Land of the Pharaohs is a 1955 Cinemascope epic film made by the Continental Company, Ltd and presented by Warner Bros. It was directed and produced by Howard Hawks from a screenplay by Harold Jack Bloom, Harry Kurnitz and the novelist William Faulkner. The film score was by Dimitri Tiomkin.

The film starred Jack Hawkins and Joan Collins, with Dewey Martin, James Robertson Justice, Kerima and Alexis Minotis. It is a fictional account of the building of the Great Pyramid of Khufu, remembered in Greek as "Cheops". Collins, just 22 during production, played a beautiful greedy woman, a role she would repeat many times over a very long film and television career.

It literally had a cast of thousands (Warner Bros. claimed there were 9,787 extras in one scene[1]) and was one of Hollywood's largest-scale, ancient world epics, in the spirit of The Robe, The Ten Commandments, Ben Hur and others. The film was shot on location in Egypt and in Rome's Titanus studios.

Existing prints such as the U.S. Warners DVD run 104 minutes but there are unsubstantiated reports of a 144 minute version.

Contents

Plot

In ancient Egypt the Pharaoh Khufu (Jack Hawkins) is obsessed with acquiring gold and plans to take it all with him into the "second life". To this end he enlists the aid of Vashtar (James Robertson Justice), an architect whose people he has enslaved in Egypt. The agreement is to build a robber-proof tomb in exchange for the slaves' release, although Vashtar will have to die when the pyramid-tomb is finished to preserve the secret of its construction against tomb robbers. During the years that the pyramid is being built, the pharaoh demands tribute from all the territories. Nellifer (Joan Collins) is the princess and ambassador of the tributary province of Cyprus. Nellifer says that her province is poor and cannot afford to pay the tribute of grain—so she offers herself to the pharaoh instead. Nellifer becomes the pharaoh's second wife.
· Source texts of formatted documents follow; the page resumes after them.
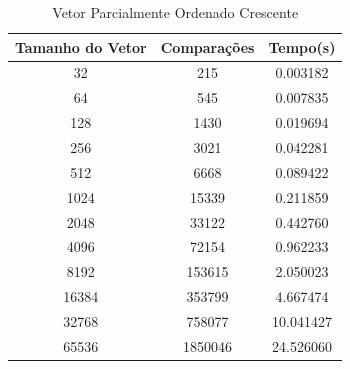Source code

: \documentclass[12pt,a4paper,twoside]{report}
\begin{document}
\begin{table}[h]
  \centering
  \caption{Vetor Parcialmente Ordenado Crescente \label{tab:poc}}
  \begin{tabular}{ccc} \\\hline
  \textbf{Tamanho do Vetor} & \textbf{Comparações} & \textbf{Tempo(s)} \\\hline
  32                        & 215                  & 0.003182          \\\hline
  64                        & 545                 & 0.007835          \\\hline
  128                       & 1430                 & 0.019694          \\\hline
  256                       & 3021                & 0.042281          \\\hline
  512                       & 6668               & 0.089422          \\\hline
  1024                      & 15339               & 0.211859          \\\hline
  2048                      & 33122              & 0.442760          \\\hline
  4096                      & 72154              & 0.962233        \\\hline
  8192                      & 153615             & 2.050023
       \\\hline
  16384                     & 353799            & 4.667474        \\\hline
  32768                     & 758077            & 10.041427        \\\hline
  65536                     & 1850046            & 24.526060        \\\hline
  \end{tabular}
\end{table}
\end{document}
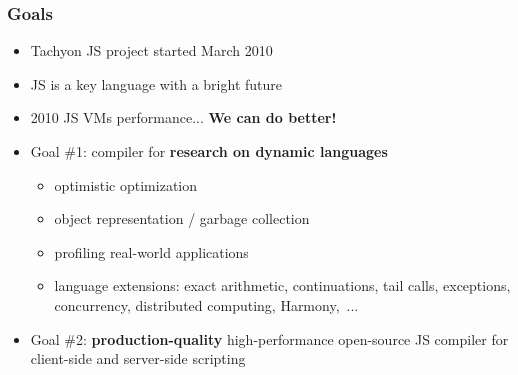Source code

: \begin{frame}
\frametitle{\bf Goals}

  \begin{itemize}

  \item Tachyon JS project started March 2010
    \smallskip

  \item JS is a key language with a bright future
    \smallskip

  \item 2010 JS VMs performance... {\bf We can do better!}
    \smallskip

    \bigskip

  \item Goal \#1: compiler for {\bf research on dynamic languages}
    \begin{itemize}
    \item optimistic optimization
    \item object representation / garbage collection
    \item profiling real-world applications
    \item language extensions: exact arithmetic, continuations, tail calls, exceptions, concurrency, distributed computing, Harmony,~...
    \end{itemize}
    \smallskip

  \item Goal \#2: {\bf production-quality} high-performance open-source
    JS compiler for client-side and server-side scripting

  \end{itemize}

\end{frame}

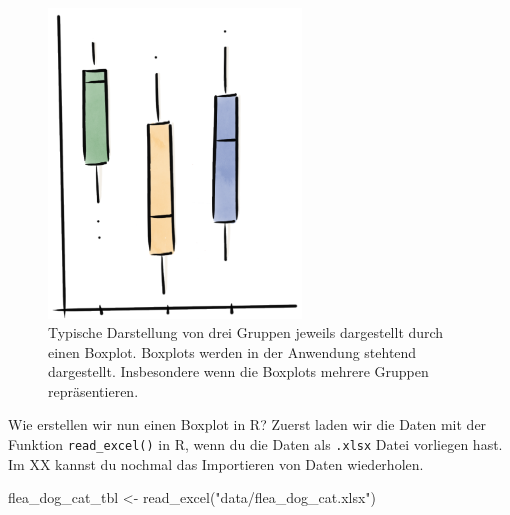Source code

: \documentclass[
  letterpaper,
]{scrbook}
\newenvironment{Shaded}{\begin{snugshade}}{\end{snugshade}}
\newcommand{\FunctionTok}[1]{\textcolor[rgb]{0.28,0.35,0.67}{#1}}
\newcommand{\NormalTok}[1]{\textcolor[rgb]{0.00,0.23,0.31}{#1}}
\newcommand{\OtherTok}[1]{\textcolor[rgb]{0.00,0.23,0.31}{#1}}
\newcommand{\StringTok}[1]{\textcolor[rgb]{0.13,0.47,0.30}{#1}}
\begin{document}
\begin{figure}

{\centering \includegraphics[width=0.6\textwidth,height=\textheight]{./images/boxplot-drawn-flipped.png}

}

\caption{\label{fig-boxplot-drawn-flipped}Typische Darstellung von drei
Gruppen jeweils dargestellt durch einen Boxplot. Boxplots werden in der
Anwendung stehtend dargestellt. Insbesondere wenn die Boxplots mehrere
Gruppen repräsentieren.}

\end{figure}

Wie erstellen wir nun einen Boxplot in R? Zuerst laden wir die Daten mit
der Funktion \texttt{read\_excel()} in R, wenn du die Daten als
\texttt{.xlsx} Datei vorliegen hast. Im XX kannst du nochmal das
Importieren von Daten wiederholen.

\begin{Shaded}
\begin{Highlighting}[]
\NormalTok{flea\_dog\_cat\_tbl }\OtherTok{\textless{}{-}} \FunctionTok{read\_excel}\NormalTok{(}\StringTok{"data/flea\_dog\_cat.xlsx"}\NormalTok{)}
\end{Highlighting}
\end{Shaded}
\end{document}
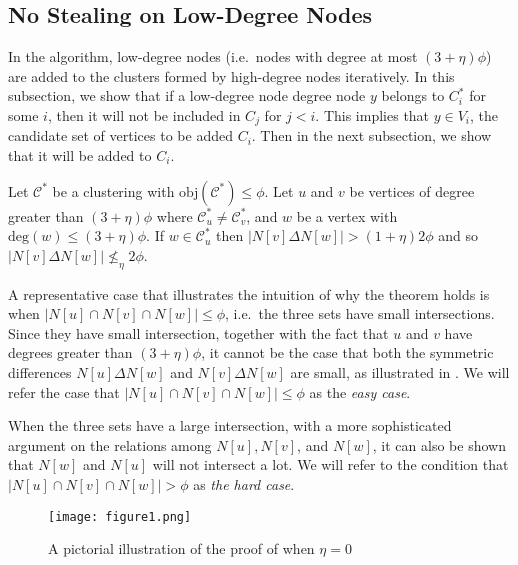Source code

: \subsection{No Stealing on Low-Degree Nodes}\label{sec:nostealing}
In the algorithm, low-degree nodes (i.e.~nodes with degree at most $(3+\eta)\phi$) are added to the clusters formed by high-degree nodes iteratively. In this subsection, we show that if a low-degree node degree node $y$ belongs to $C^{*}_i$ for some $i$, then it will not be included in $C_j$ for $j<i$. This implies that $y \in V_i$, the candidate set of vertices to be added $C_i$. Then in the next subsection, we show that it will be added to $C_i$. 

\begin{theorem}\label{thm:nostealing}
Let $\mathcal{C}^\ast$ be a clustering with $\text{obj}(\mathcal{C}^{*}) \le \phi.$ Let $u$ and $v$ be vertices of degree greater than $(3+\eta)\phi$ where $\mathcal{C}^{*}_u \neq \mathcal{C}^{*}_v$, and $w$ be a vertex with $\text{deg}(w) \leq (3+\eta)\phi$. If $w \in \mathcal{C}^{*}_u$ then $|N[v] \Delta N[w]| > (1+\eta)2\phi$ and so $|N[v] \Delta N[w]| \nleq_{\eta} 2\phi$.
\end{theorem}

A representative case that illustrates the intuition of why the theorem holds is when $|N[u]\cap N[v] \cap N[w]| \leq \phi$, i.e.~the three sets have small intersections. Since they have small intersection, together with the fact that $u$ and $v$ have degrees greater than $(3+\eta) \phi$, it cannot be the case that both the symmetric differences $N[u] \Delta N[w]$ and $N[v] \Delta N[w]$ are small, as illustrated in . We will refer the case that $|N[u] \cap N[v] \cap N[w]| \leq \phi$ as the {\it easy case}. 


When the three sets have a large intersection, with a more sophisticated argument on the relations among $N[u], N[v]$, and $N[w]$, it can also be shown that $N[w]$ and $N[u]$ will not intersect a lot. We will refer to the condition that $|N[u] \cap N[v] \cap N[w]| > \phi$ as {\it the hard case}.
\begin{figure}
\centering
\texttt{[image: figure1.png]}
\caption{A pictorial illustration of the proof of  when $\eta = 0$}\label{fig:1}
\end{figure}
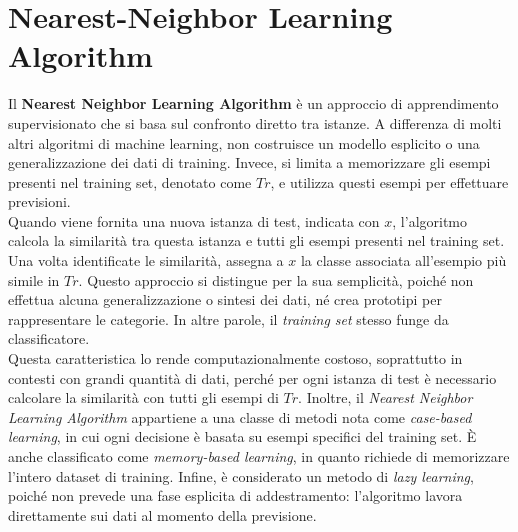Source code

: \documentclass{report}
\begin{document}
	\section{Nearest-Neighbor Learning Algorithm}
	Il \textbf{Nearest Neighbor Learning Algorithm} è un approccio di apprendimento supervisionato che si basa sul confronto diretto tra istanze. A differenza di molti altri algoritmi di machine learning, non costruisce un modello esplicito o una generalizzazione dei dati di training. Invece, si limita a memorizzare gli esempi presenti nel training set, denotato come \(Tr\), e utilizza questi esempi per effettuare previsioni.
	\vspace{\baselineskip}\\
	Quando viene fornita una nuova istanza di test, indicata con \(x\), l'algoritmo calcola la similarità tra questa istanza e tutti gli esempi presenti nel training set. Una volta identificate le similarità, assegna a \(x\) la classe associata all'esempio più simile in \(Tr\). Questo approccio si distingue per la sua semplicità, poiché non effettua alcuna generalizzazione o sintesi dei dati, né crea prototipi per rappresentare le categorie. In altre parole, il \textit{training set} stesso funge da classificatore.
	\vspace{\baselineskip}\\
	Questa caratteristica lo rende computazionalmente costoso, soprattutto in contesti con grandi quantità di dati, perché per ogni istanza di test è necessario calcolare la similarità con tutti gli esempi di \(Tr\). Inoltre, il \textit{Nearest Neighbor Learning Algorithm} appartiene a una classe di metodi nota come \textit{case-based learning}, in cui ogni decisione è basata su esempi specifici del training set. È anche classificato come \textit{memory-based learning}, in quanto richiede di memorizzare l'intero dataset di training. Infine, è considerato un metodo di \textit{lazy learning}, poiché non prevede una fase esplicita di addestramento: l'algoritmo lavora direttamente sui dati al momento della previsione.
\end{document}
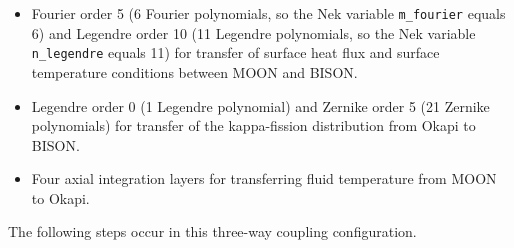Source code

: \documentclass[10pt]{article}
\numberwithin{equation}{section} %
\begin{document}
\begin{itemize}
\item Fourier order 5 (6 Fourier polynomials, so the Nek variable {\tt m\_fourier} equals 6) and Legendre order 10 (11 Legendre polynomials, so the Nek variable {\tt n\_legendre} equals 11) for transfer of surface heat flux and surface temperature conditions between MOON and BISON.
\item Legendre order 0 (1 Legendre polynomial) and Zernike order 5 (21 Zernike polynomials) for transfer of the kappa-fission distribution from Okapi to BISON.
\item Four axial integration layers for transferring fluid temperature from MOON to Okapi.
\end{itemize}

The following steps occur in this three-way coupling configuration.
\end{document}
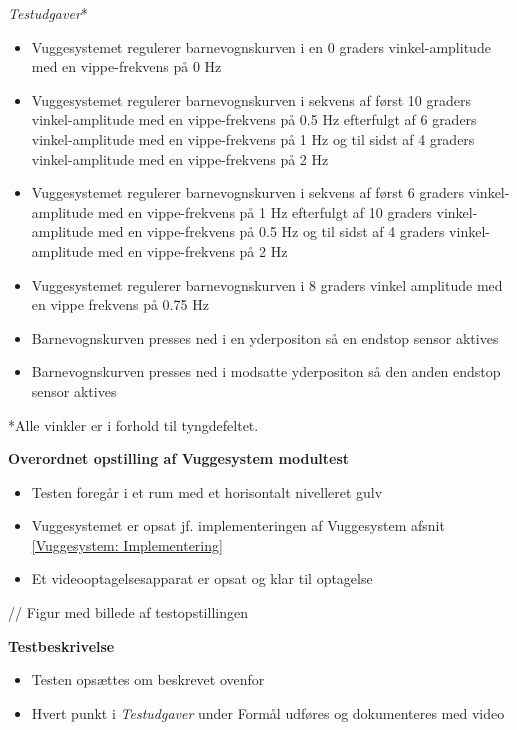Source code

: \textit{Testudgaver}*
\begin{itemize}
	\item Vuggesystemet regulerer barnevognskurven i en 0 graders vinkel-amplitude med en vippe-frekvens på 0 Hz
	\item Vuggesystemet regulerer barnevognskurven i sekvens af først 10 graders vinkel-amplitude med en vippe-frekvens på 0.5 Hz efterfulgt af 6 graders vinkel-amplitude med en vippe-frekvens på 1 Hz og til sidst af 4 graders vinkel-amplitude med en vippe-frekvens på 2 Hz
	\item Vuggesystemet regulerer barnevognskurven i sekvens af først 6 graders vinkel-amplitude med en vippe-frekvens på 1 Hz efterfulgt af 10 graders vinkel-amplitude med en vippe-frekvens på 0.5 Hz og til sidst af 4 graders vinkel-amplitude med en vippe-frekvens på 2 Hz
	\item Vuggesystemet regulerer barnevognskurven i 8 graders vinkel amplitude med en vippe frekvens på 0.75 Hz
	\item Barnevognskurven presses ned i en yderpositon så en endstop sensor aktives
	\item Barnevognskurven presses ned i modsatte yderpositon så den anden endstop sensor aktives
\end{itemize}
*Alle vinkler er i forhold til tyngdefeltet.


\textbf{Overordnet opstilling af Vuggesystem modultest}

\begin{itemize}
	\item Testen foregår i et rum med et horisontalt nivelleret gulv
	\item Vuggesystemet er opsat jf. implementeringen af Vuggesystem afsnit \ref{Vuggesystem: Implementering}
	\item Et videooptagelsesapparat er opsat og klar til optagelse
\end{itemize}
// Figur med billede af testopstillingen

\textbf{Testbeskrivelse}
\begin{itemize}
	\item Testen opsættes om beskrevet ovenfor
	\item Hvert punkt i \textit{Testudgaver} under Formål udføres og dokumenteres med video
\end{itemize}

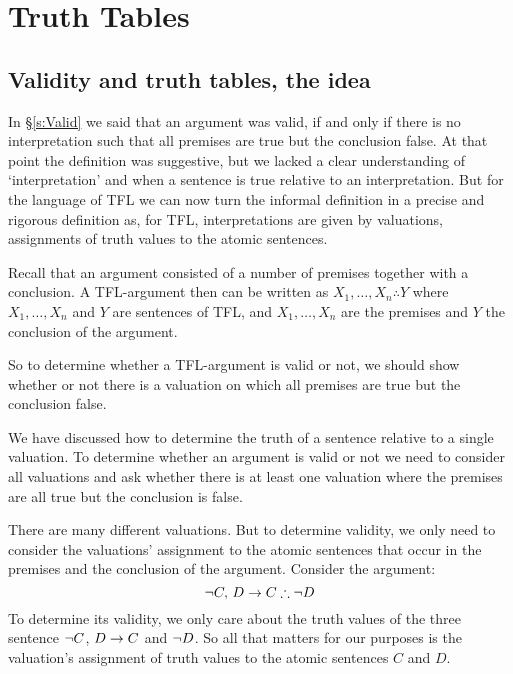 \chapter{Truth Tables}
\section{Validity and truth tables, the idea}\label{sec:valtt}
In \S\ref{s:Valid} we said that an argument was valid, if and only if there is no interpretation such that all premises are true but the conclusion false. At that point the definition was suggestive, but we lacked a clear understanding of `interpretation' and when a sentence is true relative to an interpretation. But for the language of TFL we can now turn the informal definition in a precise and rigorous definition as, for TFL, interpretations are given by valuations, assignments of truth values to the atomic sentences. 

Recall that an argument consisted of a number of premises together with a conclusion. A TFL-argument then can be written as $X_1,\ldots,X_n\therefore Y$ where $X_1,\ldots,X_n$ and $Y$ are sentences of TFL, and $X_1,\ldots,X_n$ are the premises and $Y$ the conclusion of the argument.


So to determine whether a TFL-argument is valid or not, we should show whether or not there is a valuation on which all premises are true but the conclusion false. 

We have discussed how to determine the truth of a sentence relative to a single valuation. To determine whether an argument is valid or not we need to consider all valuations and ask whether there is at least one valuation where the premises are all true but the conclusion is false. 

There are many different valuations. But to determine validity, we only need to consider the valuations' assignment to the atomic sentences that occur in the premises and the conclusion of the argument. Consider the argument:
$$\enot C,\,D\eif C\therefore\enot  D$$
To determine its validity, we only care about the truth values of the three sentence $\neg C$, $D\rightarrow C$ and $\neg D$. So all that matters for our purposes is the valuation's assignment of truth values to the atomic sentences $C$ and $D$.

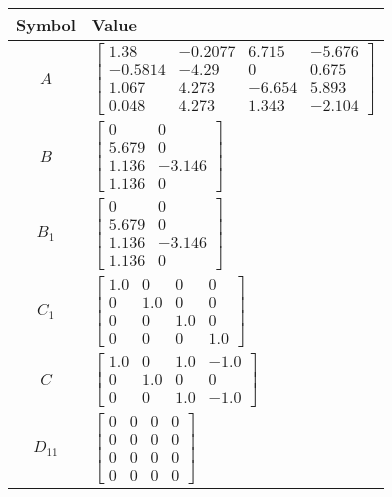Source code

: \begin{tabular}{cl}
\hline
  Symbol  & Value                                                                                                                                                                 \\
\hline
   $A$    & $\left[\begin{matrix}1.38 & -0.2077 & 6.715 & -5.676\\-0.5814 & -4.29 & 0 & 0.675\\1.067 & 4.273 & -6.654 & 5.893\\0.048 & 4.273 & 1.343 & -2.104\end{matrix}\right]$ \\
   $B$    & $\left[\begin{matrix}0 & 0\\5.679 & 0\\1.136 & -3.146\\1.136 & 0\end{matrix}\right]$                                                                                  \\
 $B_{1}$  & $\left[\begin{matrix}0 & 0\\5.679 & 0\\1.136 & -3.146\\1.136 & 0\end{matrix}\right]$                                                                                  \\
 $C_{1}$  & $\left[\begin{matrix}1.0 & 0 & 0 & 0\\0 & 1.0 & 0 & 0\\0 & 0 & 1.0 & 0\\0 & 0 & 0 & 1.0\end{matrix}\right]$                                                           \\
   $C$    & $\left[\begin{matrix}1.0 & 0 & 1.0 & -1.0\\0 & 1.0 & 0 & 0\\0 & 0 & 1.0 & -1.0\end{matrix}\right]$                                                                    \\
 $D_{11}$ & $\left[\begin{matrix}0 & 0 & 0 & 0\\0 & 0 & 0 & 0\\0 & 0 & 0 & 0\\0 & 0 & 0 & 0\end{matrix}\right]$                                                                   \\

\end{tabular}
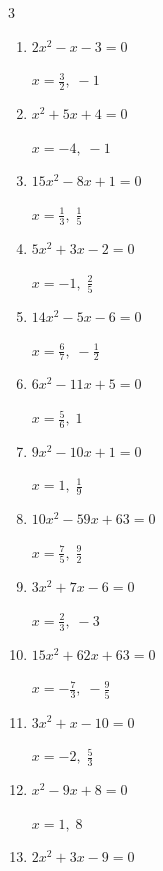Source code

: \begin{multicols}{3}
\begin{enumerate}
        $\displaystyle x=-\frac{9}{7},\; \frac{7}{4}$

  \item $2x^{2}-x-3=0$

        $\displaystyle x=\frac{3}{2},\; -1$

  \item $x^{2}+5x+4=0$

        $\displaystyle x=-4,\; -1$

  \item $15x^{2}-8x+1=0$

        $\displaystyle x=\frac{1}{3},\; \frac{1}{5}$

  \item $5x^{2}+3x-2=0$

        $\displaystyle x=-1,\; \frac{2}{5}$

\columnbreak %

\resetques

  \item $14x^{2}-5x-6=0$

        $\displaystyle x=\frac{6}{7},\; -\frac{1}{2}$

  \item $6x^{2}-11x+5=0$

        $\displaystyle x=\frac{5}{6},\; 1$

  \item $9x^{2}-10x+1=0$

        $\displaystyle x=1,\; \frac{1}{9}$

  \item $10x^{2}-59x+63=0$

        $\displaystyle x=\frac{7}{5},\; \frac{9}{2}$

  \item $3x^{2}+7x-6=0$

        $\displaystyle x=\frac{2}{3},\; -3$

  \item $15x^{2}+62x+63=0$

        $\displaystyle x=-\frac{7}{3},\; -\frac{9}{5}$

  \item $3x^{2}+x-10=0$

        $\displaystyle x=-2,\; \frac{5}{3}$

  \item $x^{2}-9x+8=0$

        $\displaystyle x=1,\; 8$

  \item $2x^{2}+3x-9=0$


\end{enumerate}
\end{multicols}
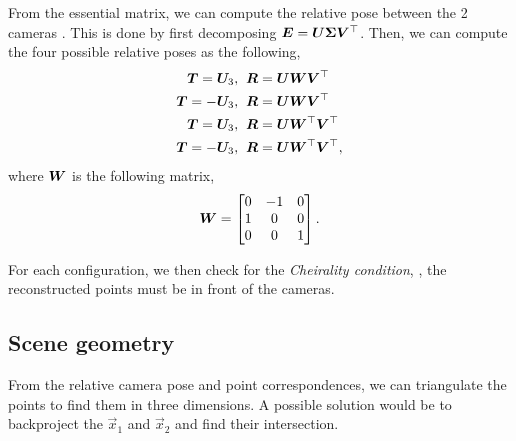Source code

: From the essential matrix, we can compute the relative pose between the 2 cameras
\citep{longuet1981computer}. This is done by first decomposing $\bm{E} =
    \bm{U} \bm{\Sigma} \bm{V}^\top$. Then, we
can compute the four possible relative poses as the following,
\begin{align*}
    \bm{T} = \bm{U}_3,  & \hspace{0.2cm} \bm{R} = \bm{U}\bm{W}\bm{V}^\top              \\
    \bm{T} = -\bm{U}_3, & \hspace{0.2cm} \bm{R} = \bm{U}\bm{W}\bm{V}^\top              \\
    \bm{T} = \bm{U}_3,  & \hspace{0.2cm} \bm{R} = \bm{U}\bm{W}^\top\bm{V}^\top  \\
    \bm{T} = -\bm{U}_3, & \hspace{0.2cm} \bm{R} = \bm{U}\bm{W}^\top\bm{V}^\top,
\end{align*}
where $\bm{W}$ is the following matrix, \[
    \bm{W} = \begin{bmatrix}
        0 & -1 & 0 \\
        1 & 0  & 0 \\
        0 & 0  & 1
    \end{bmatrix}.
\]

For each configuration, we then check for the \textit{Cheirality condition},
\ie, the reconstructed points must be in front of the cameras.

\subsection{Scene geometry}

From the relative camera pose and point correspondences, we can triangulate the
points to find them in three dimensions. A possible solution would be to
backproject the $\vec{x}_1$ and $\vec{x}_2$ and find their intersection.

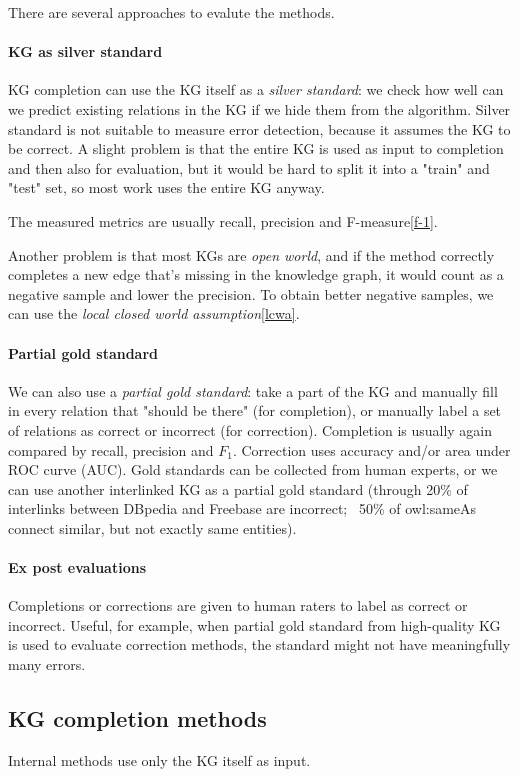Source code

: There are several approaches to evalute the methods.
\paragraph{KG as silver standard}
KG completion can use the KG itself as a \textit{silver standard}: we check how
well can we predict existing relations in the KG if we hide them from the
algorithm. Silver standard is not suitable to measure error detection, because
it assumes the KG to be correct.
A slight problem is that the entire KG is used as input to completion and then
also for evaluation, but it would be hard to split it into a "train" and "test"
set, so most work uses the entire KG anyway.

The measured metrics are usually recall, precision and F-measure\ref{f-1}.

Another problem is that most KGs are \textit{open world}, and if the method
correctly completes a new edge that's missing in the knowledge graph, it would
count as a negative sample and lower the precision. To obtain better negative
samples, we can use the \textit{local closed world assumption}\ref{lcwa}.

\paragraph{Partial gold standard}
We can also use a \textit{partial gold standard}: take a part of the KG and
manually fill in every relation that "should be there" (for completion), or
manually label a set of relations as correct or incorrect (for correction).
Completion is usually again compared by recall, precision and $F_1$.
Correction uses accuracy and/or area under ROC curve (AUC).
Gold standards can be collected from human experts, or we can use another
interlinked KG as a partial gold standard (through 20\% of interlinks between
DBpedia and Freebase are incorrect; ~50\% of owl:sameAs connect similar, but not
exactly same entities).

\paragraph{Ex post evaluations}
Completions or corrections are given to human raters to label as correct or
incorrect. Useful, for example, when partial gold standard from high-quality KG
is used to evaluate correction methods, the standard might not have
meaningfully many errors.

\subsection{KG completion methods}
Internal methods use only the KG itself as input.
In the meantime Nellifer tries on a necklace. It is part of Pharaoh's vast treasure that he plans to have entombed with him, so he refuses to give it to her.

She plots to assassinate the Queen and take her place, and then to kill Khufu and take the treasure for herself. She succeeds in these murders. During the pharoah's funeral the High Priest has Nellifer accompany him into the sepulchre because she "must give the order" to seal the sarcophagus. When her order is obeyed, it releases a large stone in a lower chamber, letting it slide down a ramp to trigger Vashtar's mechanism to seal the tomb. Slowly the sands of the vaults run out, letting massive counterweight stones drop and close every exit before her. Nellifer realizes that she is trapped inside with the gold, while the priest, telling her "there's no way out," adds that this is the kingdom for which she schemed and murdered.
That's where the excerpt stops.